I've been offline for almost 2 years now and tried a few times to get my blog up and running again without much motivation. But now I seem to have gotten a grip on the whole shebang. Previously hosted on Github Pages with Publii it is now a self hosted Ghost instance. I prefer this because I can write my posts from wherever I want without needing any credential management or git installation or whatever. So far the experience has been smooth and rather enjoyable. I just need a browser, my credentials and I'm good to go.

The installation is self-hosted and rather standard, Nginx serving the Ghost App with some SSL kung fu provided by Let's Encrypt. I'm not using any analytics or vanity metrics (Google, Matomo, etc..) because once again it is my personal blog and to be honest the only metrics that matters to me is to have sustainable fun and think that somewhere someone reads this and enjoys it.

The instance the blog is hosted on is not the beefiest and doesn't have RGB's for more FPS but I tried some load testing with locust.io and it should handle around multiple thousands of concurrent connections without a problem.

Smooth sailing so far.

I am obsessed with performance and measuring things ( ͡° ͜ʖ ͡°) so I keep a close eye on the server load and the nginx/server logs. Once you take a closer look though you realise that what is happening online is comparable to the wild west.

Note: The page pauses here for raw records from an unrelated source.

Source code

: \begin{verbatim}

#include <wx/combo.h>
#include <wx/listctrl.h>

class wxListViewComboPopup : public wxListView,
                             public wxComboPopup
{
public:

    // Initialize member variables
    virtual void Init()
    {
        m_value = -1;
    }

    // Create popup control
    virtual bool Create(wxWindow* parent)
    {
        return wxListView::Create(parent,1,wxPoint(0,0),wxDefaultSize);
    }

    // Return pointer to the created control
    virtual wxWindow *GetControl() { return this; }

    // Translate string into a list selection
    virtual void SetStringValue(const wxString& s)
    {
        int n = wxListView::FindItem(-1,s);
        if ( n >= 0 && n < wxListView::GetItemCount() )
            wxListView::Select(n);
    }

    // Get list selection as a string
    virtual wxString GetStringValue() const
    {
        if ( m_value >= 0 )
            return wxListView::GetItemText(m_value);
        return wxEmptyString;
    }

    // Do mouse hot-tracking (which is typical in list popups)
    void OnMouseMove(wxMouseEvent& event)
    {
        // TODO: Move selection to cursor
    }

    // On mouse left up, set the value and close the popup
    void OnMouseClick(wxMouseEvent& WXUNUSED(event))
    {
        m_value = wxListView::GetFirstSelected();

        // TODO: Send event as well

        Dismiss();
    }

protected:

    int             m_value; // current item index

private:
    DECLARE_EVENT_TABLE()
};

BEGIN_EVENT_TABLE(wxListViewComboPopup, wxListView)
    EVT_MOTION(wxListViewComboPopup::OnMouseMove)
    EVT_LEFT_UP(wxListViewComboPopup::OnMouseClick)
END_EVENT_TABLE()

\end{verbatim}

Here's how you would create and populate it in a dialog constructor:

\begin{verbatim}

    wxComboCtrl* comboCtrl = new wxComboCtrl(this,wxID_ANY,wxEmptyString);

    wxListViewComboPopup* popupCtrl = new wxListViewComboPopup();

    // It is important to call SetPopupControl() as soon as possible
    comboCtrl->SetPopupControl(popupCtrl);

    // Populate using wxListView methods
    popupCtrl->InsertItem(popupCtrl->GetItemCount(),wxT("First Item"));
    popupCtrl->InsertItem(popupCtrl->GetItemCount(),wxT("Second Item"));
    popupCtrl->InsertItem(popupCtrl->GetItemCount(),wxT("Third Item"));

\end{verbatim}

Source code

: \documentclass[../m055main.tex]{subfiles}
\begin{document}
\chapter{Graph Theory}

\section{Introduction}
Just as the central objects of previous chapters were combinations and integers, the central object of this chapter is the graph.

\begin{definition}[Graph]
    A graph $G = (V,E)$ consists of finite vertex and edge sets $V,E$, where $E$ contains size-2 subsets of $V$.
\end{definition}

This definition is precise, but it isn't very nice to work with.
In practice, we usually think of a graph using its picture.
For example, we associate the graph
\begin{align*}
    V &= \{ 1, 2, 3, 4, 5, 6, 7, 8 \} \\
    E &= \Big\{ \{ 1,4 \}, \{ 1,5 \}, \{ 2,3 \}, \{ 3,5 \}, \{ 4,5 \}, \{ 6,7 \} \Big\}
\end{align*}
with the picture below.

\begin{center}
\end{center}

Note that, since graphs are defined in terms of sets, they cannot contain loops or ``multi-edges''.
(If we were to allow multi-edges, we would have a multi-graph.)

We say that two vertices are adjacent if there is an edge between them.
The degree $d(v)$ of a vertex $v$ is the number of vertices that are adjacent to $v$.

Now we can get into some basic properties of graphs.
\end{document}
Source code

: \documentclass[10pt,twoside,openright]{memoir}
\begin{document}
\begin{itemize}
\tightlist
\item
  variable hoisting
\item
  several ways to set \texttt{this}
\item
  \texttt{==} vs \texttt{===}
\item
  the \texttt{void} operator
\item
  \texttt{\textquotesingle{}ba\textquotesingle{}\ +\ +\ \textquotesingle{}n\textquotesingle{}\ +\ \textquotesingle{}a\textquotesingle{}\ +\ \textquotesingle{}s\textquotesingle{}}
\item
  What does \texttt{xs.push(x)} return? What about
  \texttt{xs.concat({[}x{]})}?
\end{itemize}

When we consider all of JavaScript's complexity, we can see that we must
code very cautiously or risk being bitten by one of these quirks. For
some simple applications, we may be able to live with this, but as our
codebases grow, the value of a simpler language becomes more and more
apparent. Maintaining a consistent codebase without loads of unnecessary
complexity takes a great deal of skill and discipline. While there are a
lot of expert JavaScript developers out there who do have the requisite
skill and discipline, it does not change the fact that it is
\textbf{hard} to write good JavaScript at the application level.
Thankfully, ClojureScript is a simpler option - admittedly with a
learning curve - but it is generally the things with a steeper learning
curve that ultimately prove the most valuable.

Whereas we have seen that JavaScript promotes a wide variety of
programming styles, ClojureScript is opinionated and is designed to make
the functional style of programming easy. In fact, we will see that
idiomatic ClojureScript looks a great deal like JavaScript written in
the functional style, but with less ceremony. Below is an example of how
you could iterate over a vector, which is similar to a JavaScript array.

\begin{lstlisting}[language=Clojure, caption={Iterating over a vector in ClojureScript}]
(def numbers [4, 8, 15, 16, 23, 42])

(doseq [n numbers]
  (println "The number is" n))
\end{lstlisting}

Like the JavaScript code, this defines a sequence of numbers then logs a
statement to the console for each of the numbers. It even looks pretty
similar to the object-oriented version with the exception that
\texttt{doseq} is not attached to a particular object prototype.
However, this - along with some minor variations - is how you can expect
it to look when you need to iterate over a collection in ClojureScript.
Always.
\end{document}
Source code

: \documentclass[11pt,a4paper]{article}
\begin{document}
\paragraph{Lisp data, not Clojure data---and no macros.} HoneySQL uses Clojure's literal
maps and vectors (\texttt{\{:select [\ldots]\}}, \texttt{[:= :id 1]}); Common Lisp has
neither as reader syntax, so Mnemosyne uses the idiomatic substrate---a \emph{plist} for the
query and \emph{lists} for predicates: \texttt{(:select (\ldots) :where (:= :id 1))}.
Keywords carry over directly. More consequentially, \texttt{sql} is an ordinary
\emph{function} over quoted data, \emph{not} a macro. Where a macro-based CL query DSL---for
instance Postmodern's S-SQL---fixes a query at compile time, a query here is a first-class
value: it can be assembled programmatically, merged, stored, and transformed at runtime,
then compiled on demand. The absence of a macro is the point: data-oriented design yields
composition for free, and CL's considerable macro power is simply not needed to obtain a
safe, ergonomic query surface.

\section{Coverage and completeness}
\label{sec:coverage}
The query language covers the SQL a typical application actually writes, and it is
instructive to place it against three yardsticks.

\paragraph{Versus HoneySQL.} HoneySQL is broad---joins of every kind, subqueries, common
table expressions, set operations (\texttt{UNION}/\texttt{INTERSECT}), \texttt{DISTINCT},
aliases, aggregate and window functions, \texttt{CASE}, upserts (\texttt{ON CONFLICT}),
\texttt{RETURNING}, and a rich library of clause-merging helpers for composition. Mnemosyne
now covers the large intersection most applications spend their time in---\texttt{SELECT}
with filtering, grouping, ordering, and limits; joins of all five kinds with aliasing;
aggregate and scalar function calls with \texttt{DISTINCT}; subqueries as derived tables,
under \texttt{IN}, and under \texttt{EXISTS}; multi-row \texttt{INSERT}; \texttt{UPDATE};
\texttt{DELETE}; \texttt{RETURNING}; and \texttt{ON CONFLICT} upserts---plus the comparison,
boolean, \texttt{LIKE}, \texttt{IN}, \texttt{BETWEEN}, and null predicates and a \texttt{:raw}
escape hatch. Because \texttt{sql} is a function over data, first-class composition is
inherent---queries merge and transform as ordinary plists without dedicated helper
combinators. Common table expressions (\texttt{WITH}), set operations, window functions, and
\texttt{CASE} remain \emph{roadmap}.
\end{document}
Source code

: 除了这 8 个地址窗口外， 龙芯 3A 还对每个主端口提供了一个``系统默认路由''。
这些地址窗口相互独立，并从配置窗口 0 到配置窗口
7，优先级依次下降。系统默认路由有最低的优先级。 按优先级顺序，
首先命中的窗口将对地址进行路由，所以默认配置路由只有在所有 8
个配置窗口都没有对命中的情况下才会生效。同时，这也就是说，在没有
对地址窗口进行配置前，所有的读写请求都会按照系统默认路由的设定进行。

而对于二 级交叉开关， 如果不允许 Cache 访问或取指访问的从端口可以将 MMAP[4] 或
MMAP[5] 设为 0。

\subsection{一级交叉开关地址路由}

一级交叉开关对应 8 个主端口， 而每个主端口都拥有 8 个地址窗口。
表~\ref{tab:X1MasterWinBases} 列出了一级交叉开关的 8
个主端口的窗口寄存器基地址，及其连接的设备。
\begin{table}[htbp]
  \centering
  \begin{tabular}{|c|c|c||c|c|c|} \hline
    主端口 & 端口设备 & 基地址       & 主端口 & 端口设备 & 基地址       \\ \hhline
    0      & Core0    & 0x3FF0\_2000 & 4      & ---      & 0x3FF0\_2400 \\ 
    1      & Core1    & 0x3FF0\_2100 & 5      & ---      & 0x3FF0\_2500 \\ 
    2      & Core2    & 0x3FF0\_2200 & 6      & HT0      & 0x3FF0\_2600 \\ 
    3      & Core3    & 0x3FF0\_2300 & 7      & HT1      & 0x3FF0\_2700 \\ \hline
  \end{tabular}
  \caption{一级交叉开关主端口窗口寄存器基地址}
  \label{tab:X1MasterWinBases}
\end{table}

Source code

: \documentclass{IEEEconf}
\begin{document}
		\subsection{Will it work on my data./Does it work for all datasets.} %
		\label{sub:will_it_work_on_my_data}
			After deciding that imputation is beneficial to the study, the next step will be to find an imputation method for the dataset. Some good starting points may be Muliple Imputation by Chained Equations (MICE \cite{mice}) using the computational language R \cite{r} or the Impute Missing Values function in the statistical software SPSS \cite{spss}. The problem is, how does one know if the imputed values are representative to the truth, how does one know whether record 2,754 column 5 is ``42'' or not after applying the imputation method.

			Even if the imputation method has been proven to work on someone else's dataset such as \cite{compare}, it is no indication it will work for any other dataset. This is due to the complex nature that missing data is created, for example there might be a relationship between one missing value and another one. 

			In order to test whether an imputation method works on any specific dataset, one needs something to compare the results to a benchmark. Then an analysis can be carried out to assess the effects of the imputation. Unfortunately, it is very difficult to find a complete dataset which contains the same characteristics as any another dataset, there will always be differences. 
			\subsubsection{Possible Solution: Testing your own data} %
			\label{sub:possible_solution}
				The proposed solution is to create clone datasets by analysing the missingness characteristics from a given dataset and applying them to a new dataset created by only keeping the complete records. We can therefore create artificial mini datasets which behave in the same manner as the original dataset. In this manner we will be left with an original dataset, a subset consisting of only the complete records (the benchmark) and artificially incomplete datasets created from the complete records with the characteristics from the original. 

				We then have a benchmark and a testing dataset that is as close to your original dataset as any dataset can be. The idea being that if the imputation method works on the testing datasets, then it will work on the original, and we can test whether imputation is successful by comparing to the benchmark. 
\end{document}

My logs are full of bogus requests, port scans and unsollicited pen-tests that seem to be just a set of scripts scouring the internet to recruit more machines for silly botnets or whatnot.

Here are some requests:

Removed the IP's because i'm not a snitch

 [23/Apr/2020:21:13:32 +0000] "9\xCD\xC3V\x8C&\x12Dz/\xB7\xC0t\x96C\xE2" 400 182 "-" "-"
 [24/Apr/2020:01:18:45 +0000] "POST /boaform/admin/formPing HTTP/1.1" 400 182 "-" "polaris botnet"
 [25/Apr/2020:14:07:37 +0000] "POST /cgi-bin/mainfunction.cgi HTTP/1.1" 404 152 "-" "XTC BOTNET"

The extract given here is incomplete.